Read how immigration has helped Hazelton grow.

Hazleton’s evolution through immigration is a lesson for other cities

By Andrew Selee

Each time I go to Hazleton, I walk away thinking of it as a place of renewal and hope, a city that is slowly fusing its past and present into a new identity that will set it apart from other cities in the region and give it a platform for the future.

But it wasn’t always that way. When I started visiting Hazleton over eight years ago as part of a book project, I saw it as a place of division and dissonance.

The city had leapt onto the frontlines of the national immigration debate in 2006 by passing local ordinances that required employers to check the immigration status of new employees and landlords of potential renters.

Protests erupted for and against immigration, and the national media covered them closely. Finally, the courts struck down the ordinances and ruled that the city had overstepped its authority in passing local immigration enforcement legislation.

Since then, Hazleton has been coming to terms with immigration in less public, often challenging, ways.

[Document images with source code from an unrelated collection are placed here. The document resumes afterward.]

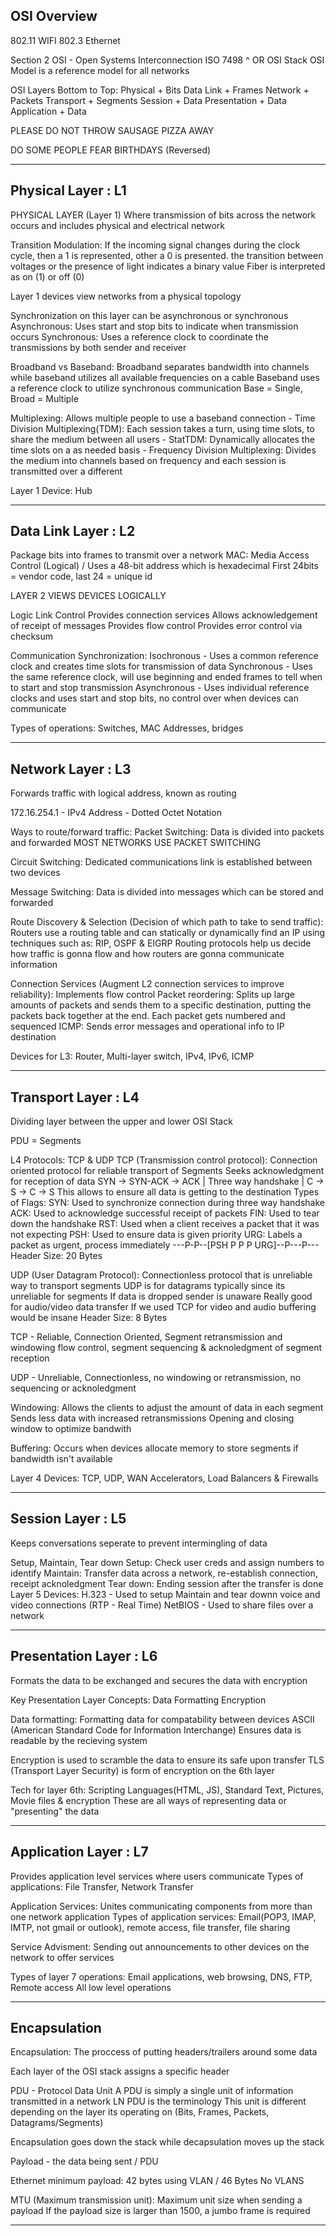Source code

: ## OSI Overview

802.11 WIFI
802.3 Ethernet

Section 2
OSI - Open Systems Interconnection 
ISO 7498 ^ OR OSI Stack
OSI Model is a reference model for all networks

OSI Layers Bottom to Top:
    Physical + Bits
    Data Link + Frames
    Network + Packets
    Transport + Segments
    Session + Data
    Presentation + Data
    Application + Data

PLEASE DO NOT THROW SAUSAGE PIZZA AWAY

DO SOME PEOPLE FEAR BIRTHDAYS (Reversed)
***
## Physical Layer : L1

PHYSICAL LAYER (Layer 1)
    Where transmission of bits across the network occurs and includes physical and electrical network

Transition Modulation: If the incoming signal changes during the clock cycle, then a 1 is represented, other a 0 is presented.
    the transition between voltages or the presence of light indicates a binary value
    Fiber is interpreted as on (1) or off (0)

Layer 1 devices view networks from a physical topology

Synchronization on this layer can be asynchronous or synchronous
    Asynchronous: Uses start and stop bits to indicate when transmission occurs
    Synchronous: Uses a reference clock to coordinate the transmissions by both sender and receiver

Broadband vs Baseband: Broadband separates bandwidth into channels while baseband utilizes all available frequencies on a cable
    Baseband uses a reference clock to utilize synchronous communication
    Base = Single, Broad = Multiple

Multiplexing: Allows multiple people to use a baseband connection 
    - Time Division Multiplexing(TDM): Each session takes a turn, using time slots, to share the medium between all users
    - StatTDM: Dynamically allocates the time slots on a as needed basis 
    - Frequency Division Multiplexing: Divides the medium into channels based on frequency and each session is transmitted over a different 

Layer 1 Device: Hub
***
## Data Link Layer : L2
Package bits into frames to transmit over a network
MAC: Media Access Control (Logical) / Uses a 48-bit address which is hexadecimal
First 24bits = vendor code, last 24 = unique id 

LAYER 2 VIEWS DEVICES LOGICALLY

Logic Link Control 
    Provides connection services
    Allows acknowledgement of receipt of messages 
    Provides flow control
    Provides error control via checksum

Communication Synchronization:
    Isochronous - Uses a common reference clock and creates time slots for transmission of data
    Synchronous - Uses the same reference clock, will use beginning and ended frames to tell when to start and stop transmission
    Asynchronous - Uses individual reference clocks and uses start and stop bits, no control over when devices can communicate 

Types of operations: Switches, MAC Addresses, bridges
***
## Network Layer : L3
Forwards traffic with logical address, known as routing

172.16.254.1 - IPv4 Address - Dotted Octet Notation

Ways to route/forward traffic:
    Packet Switching:
        Data is divided into packets and forwarded
        MOST NETWORKS USE PACKET SWITCHING

Circuit Switching: Dedicated communications link is established between two devices

Message Switching: Data is divided into messages which can be stored and forwarded

Route Discovery & Selection (Decision of which path to take to send traffic):
    Routers use a routing table and can statically or dynamically find an IP using techniques such as: RIP, OSPF & EIGRP
    Routing protocols help us decide how traffic is gonna flow and how routers are gonna communicate information

Connection Services (Augment L2 connection services to improve reliability):
        Implements flow control
        Packet reordering: Splits up large amounts of packets and sends them to a specific destination, putting the packets back together at the end. Each packet gets numbered and sequenced
        ICMP: Sends error messages and operational info to IP destination

Devices for L3: Router, Multi-layer switch, IPv4, IPv6, ICMP
***
## Transport Layer : L4

Dividing layer between the upper and lower OSI Stack

PDU = Segments

L4 Protocols: TCP & UDP
     TCP (Transmission control protocol): 
		Connection oriented protocol for reliable transport of Segments
        Seeks acknowledgment for reception of data
	    SYN -> SYN-ACK -> ACK | Three way handshake | C -> S -> C -> S
	        This allows to ensure all data is getting to the destination
            Types of Flags:
                SYN: Used to synchronize connection during three way handshake 
                ACK: Used to acknowledge successful receipt of packets
                FIN: Used to tear down the handshake 
                RST: Used when a client receives a packet that it was not expecting
                PSH: Used to ensure data is given priority
                URG: Labels a packet as urgent, process immediately
                ---P-P--[PSH P P P URG]--P---P--- 
                Header Size: 20 Bytes

UDP (User Datagram Protocol):
    Connectionless protocol that is unreliable way to transport segments
    UDP is for datagrams typically since its unreliable for segments
    If data is dropped sender is unaware
    Really good for audio/video data transfer
    If we used TCP for video and audio buffering would be insane
    Header Size: 8 Bytes

TCP - Reliable, Connection Oriented, Segment retransmission and windowing flow control,
segment sequencing & acknoledgment of segment reception

 UDP - Unreliable, Connectionless, no windowing or retransmission, no sequencing or acknoledgment

Windowing:
    Allows the clients to adjust the amount of data in each segment
    Sends less data with increased retransmissions
     Opening and closing window to optimize bandwith

Buffering:
    Occurs when devices allocate memory to store segments if bandwidth isn't available

    
Layer 4 Devices: TCP, UDP, WAN Accelerators, Load Balancers & Firewalls
***
## Session Layer : L5

Keeps conversations seperate to prevent intermingling of data

Setup, Maintain, Tear down
    Setup: Check user creds and assign numbers to identify
    Maintain: Transfer data across a network, re-establish connection, receipt acknoledgment
    Tear down: Ending session after the transfer is done
Layer 5 Devices:
    H.323 - Used to setup Maintain and tear downn voice and video connections (RTP - Real Time)
    NetBIOS - Used to share files over a network
***
## Presentation Layer : L6

Formats the data to be exchanged and secures the data with encryption

Key Presentation Layer Concepts:
    Data Formatting
    Encryption

Data formatting: Formatting data for compatability between devices
ASCII (American Standard Code for Information Interchange) Ensures data is readable by the recieving system

Encryption is used to scramble the data to ensure its safe upon transfer
TLS (Transport Layer Security) is form of encryption on the 6th layer

Tech for layer 6th: Scripting Languages(HTML, JS), Standard Text, Pictures, Movie files & encryption
    These are all ways of representing data or "presenting" the data

***
## Application Layer : L7

Provides application level services where users communicate
    Types of applications: File Transfer, Network Transfer

Application Services: Unites communicating components from more than one network application
    Types of application services: Email(POP3, IMAP, IMTP, not gmail or outlook), remote access, file transfer, file sharing

Service Advisment: Sending out announcements to other devices on the network to offer services

Types of layer 7 operations: Email applications, web browsing, DNS, FTP, Remote access
    All low level operations

***
## Encapsulation
Encapsulation: The proccess of putting headers/trailers around some data

Each layer of the OSI stack assigns a specific header

PDU - Protocol Data Unit
    A PDU is simply a single unit of information transmitted in a network
    LN PDU is the terminology
    This unit is different depending on the layer its operating on (Bits, Frames, Packets, Datagrams/Segments)

Encapsulation goes down the stack while decapsulation moves up the stack

Payload - the data being sent / PDU

Ethernet minimum payload: 42 bytes using VLAN / 46 Bytes No VLANS

MTU (Maximum transmission unit): Maximum unit size when sending a payload
    If the payload size is larger than 1500, a jumbo frame is required

*** 
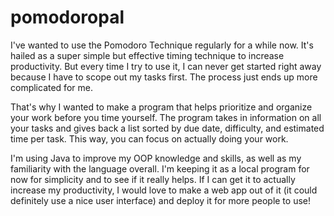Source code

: # pomodoropal

I've wanted to use the Pomodoro Technique regularly for a while now. It's hailed as a super simple but effective timing technique to increase productivity. But every time I try to use it, I can never get started right away because I have to scope out my tasks first. The process just ends up more complicated for me. 

That's why I wanted to make a program that helps prioritize and organize your work before you time yourself. The program takes in information on all your tasks and gives back a list sorted by due date, difficulty, and estimated time per task. This way, you can focus on actually doing your work.

I'm using Java to improve my OOP knowledge and skills, as well as my familiarity with the language overall. I'm keeping it as a local program for now for simplicity and to see if it really helps. If I can get it to actually increase my productivity, I would love to make a web app out of it (it could definitely use a nice user interface) and deploy it for more people to use!
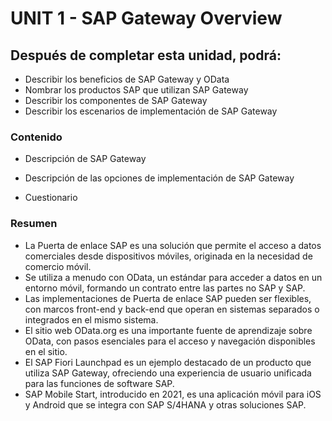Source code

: # UNIT 1 - SAP Gateway Overview

## Después de completar esta unidad, podrá:

* Describir los beneficios de SAP Gateway y OData
* Nombrar los productos SAP que utilizan SAP Gateway
* Describir los componentes de SAP Gateway
* Describir los escenarios de implementación de SAP Gateway

### Contenido

- Descripción de SAP Gateway

- Descripción de las opciones de implementación de SAP Gateway

- Cuestionario

### Resumen
- La Puerta de enlace SAP es una solución que permite el acceso a datos comerciales desde dispositivos móviles, originada en la necesidad de comercio móvil.
- Se utiliza a menudo con OData, un estándar para acceder a datos en un entorno móvil, formando un contrato entre las partes no SAP y SAP.
- Las implementaciones de Puerta de enlace SAP pueden ser flexibles, con marcos front-end y back-end que operan en sistemas separados o integrados en el mismo sistema.
- El sitio web OData.org es una importante fuente de aprendizaje sobre OData, con pasos esenciales para el acceso y navegación disponibles en el sitio.
- El SAP Fiori Launchpad es un ejemplo destacado de un producto que utiliza SAP Gateway, ofreciendo una experiencia de usuario unificada para las funciones de software SAP.
- SAP Mobile Start, introducido en 2021, es una aplicación móvil para iOS y Android que se integra con SAP S/4HANA y otras soluciones SAP.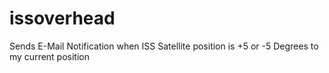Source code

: # issoverhead
Sends E-Mail Notification when ISS Satellite position is +5 or -5 Degrees to my current position
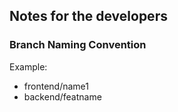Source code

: ## Notes for the developers

### Branch Naming Convention
Example:
- frontend/name1
- backend/featname
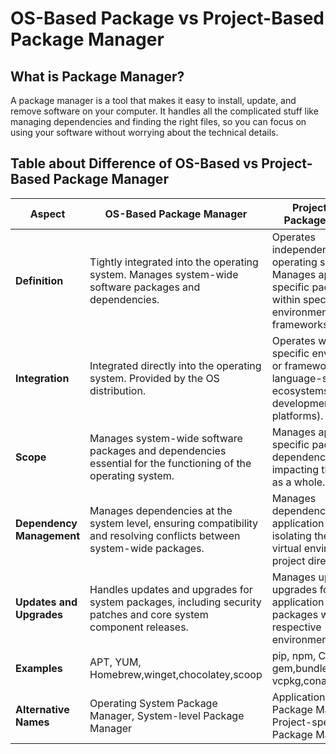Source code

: # OS-Based Package vs Project-Based Package Manager

## What is Package Manager?

A package manager is a tool that makes it easy to install, update, and remove software on your computer. It handles all the complicated stuff like managing dependencies and finding the right files, so you can focus on using your software without worrying about the technical details.

## Table about Difference of OS-Based vs Project-Based Package Manager

| Aspect                    | OS-Based Package Manager                                                                                               | Project-Based Package Manager                                                                                                     |
| ------------------------- | ---------------------------------------------------------------------------------------------------------------------- | --------------------------------------------------------------------------------------------------------------------------------- |
| **Definition**            | Tightly integrated into the operating system. Manages system-wide software packages and dependencies.                  | Operates independently of the operating system. Manages application-specific packages within specific environments or frameworks. |
| **Integration**           | Integrated directly into the operating system. Provided by the OS distribution.                                        | Operates within specific environments or frameworks (e.g., language-specific ecosystems, development platforms).                  |
| **Scope**                 | Manages system-wide software packages and dependencies essential for the functioning of the operating system.          | Manages application-specific packages and dependencies without impacting the system as a whole.                                   |
| **Dependency Management** | Manages dependencies at the system level, ensuring compatibility and resolving conflicts between system-wide packages. | Manages dependencies at the application level, isolating them within a virtual environment or project directory.                  |
| **Updates and Upgrades**  | Handles updates and upgrades for system packages, including security patches and core system component releases.       | Manages updates and upgrades for application-specific packages within their respective environments.                              |
| **Examples**              | APT, YUM, Homebrew,winget,chocolatey,scoop                                                                             | pip, npm, Composer, gem,bundle,yarn,pnpm, vcpkg,conan                                                                             |
| **Alternative Names**     | Operating System Package Manager, System-level Package Manager                                                         | Application-level Package Manager, Project-specific Package Manager                                                               |
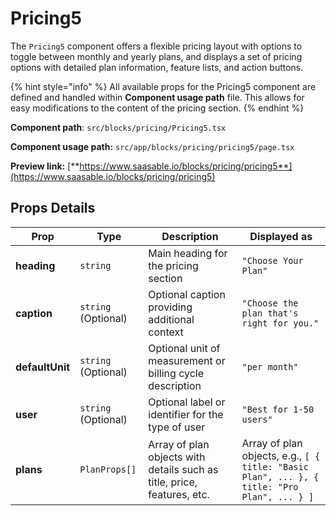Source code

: # Pricing5

The `Pricing5` component offers a flexible pricing layout with options to toggle between monthly and yearly plans, and displays a set of pricing options with detailed plan information, feature lists, and action buttons.

{% hint style="info" %}
All available props for the Pricing5 component are defined and handled within **Component usage path** file. This allows for easy modifications to the content of the pricing section.
{% endhint %}

**Component path**: `src/blocks/pricing/Pricing5.tsx`

**Component usage path:**  `src/app/blocks/pricing/pricing5/page.tsx`

**Preview link:** [**https://www.saasable.io/blocks/pricing/pricing5**](https://www.saasable.io/blocks/pricing/pricing5)

## Props Details

| Prop            | Type                | Description                                                             | Displayed as                                                                                |
| --------------- | ------------------- | ----------------------------------------------------------------------- | ------------------------------------------------------------------------------------------- |
| **heading**     | `string`            | Main heading for the pricing section                                    | `"Choose Your Plan"`                                                                        |
| **caption**     | `string` (Optional) | Optional caption providing additional context                           | `"Choose the plan that's right for you."`                                                   |
| **defaultUnit** | `string` (Optional) | Optional unit of measurement or billing cycle description               | `"per month"`                                                                               |
| **user**        | `string` (Optional) | Optional label or identifier for the type of user                       | `"Best for 1-50 users"`                                                                     |
| **plans**       | `PlanProps[]`       | Array of plan objects with details such as title, price, features, etc. | Array of plan objects, e.g., `[ { title: "Basic Plan", ... }, { title: "Pro Plan", ... } ]` |

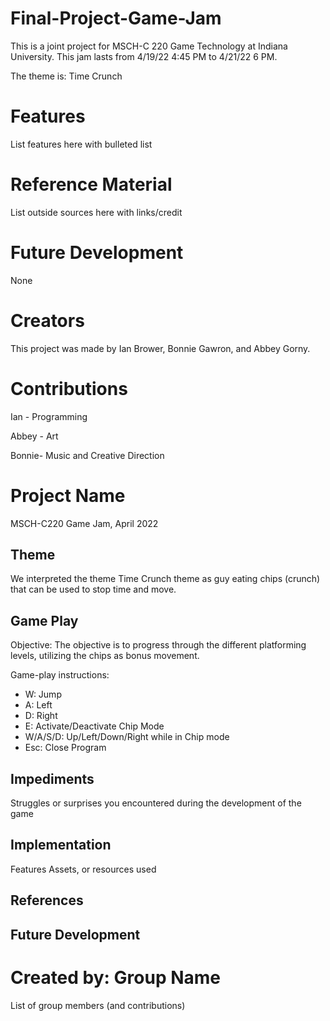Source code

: # Final-Project-Game-Jam
This is a joint project for MSCH-C 220 Game Technology at Indiana University. This jam lasts from 4/19/22 4:45 PM to 4/21/22 6 PM. 

The theme is: Time Crunch

# Features
List features here with bulleted list

# Reference Material
List outside sources here with links/credit

# Future Development
None

# Creators
This project was made by Ian Brower, Bonnie Gawron, and Abbey Gorny.

# Contributions

Ian - Programming

Abbey - Art

Bonnie- Music and Creative Direction


# Project Name
MSCH-C220 Game Jam, April 2022

## Theme
We interpreted the theme Time Crunch theme as guy eating chips (crunch) that can be used to stop time and move. 

## Game Play
Objective: The objective is to progress through the different platforming levels, utilizing the chips as bonus movement. 

Game-play instructions:
- W: Jump
- A: Left
- D: Right
- E: Activate/Deactivate Chip Mode
- W/A/S/D: Up/Left/Down/Right while in Chip mode
- Esc: Close Program

## Impediments
Struggles or surprises you encountered during the development of the game

## Implementation
Features
Assets, or resources used

## References

## Future Development

# Created by: Group Name
List of group members (and contributions)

Between 1990 and today, it has gone from a city that was overwhelmingly white and native-born to a city that is roughly half-Latino, with numerous immigrant families.

The overall outcome has been positive for the city, which is living through an economic revival. But native-born residents and newcomers have had to negotiate a difficult pathway to begin to imagine a shared future.

Like many smaller cities, Hazleton was built on immigration a century ago. Native-born Hazletonians still speak about their European immigrant roots as though their families’ arrival happened yesterday.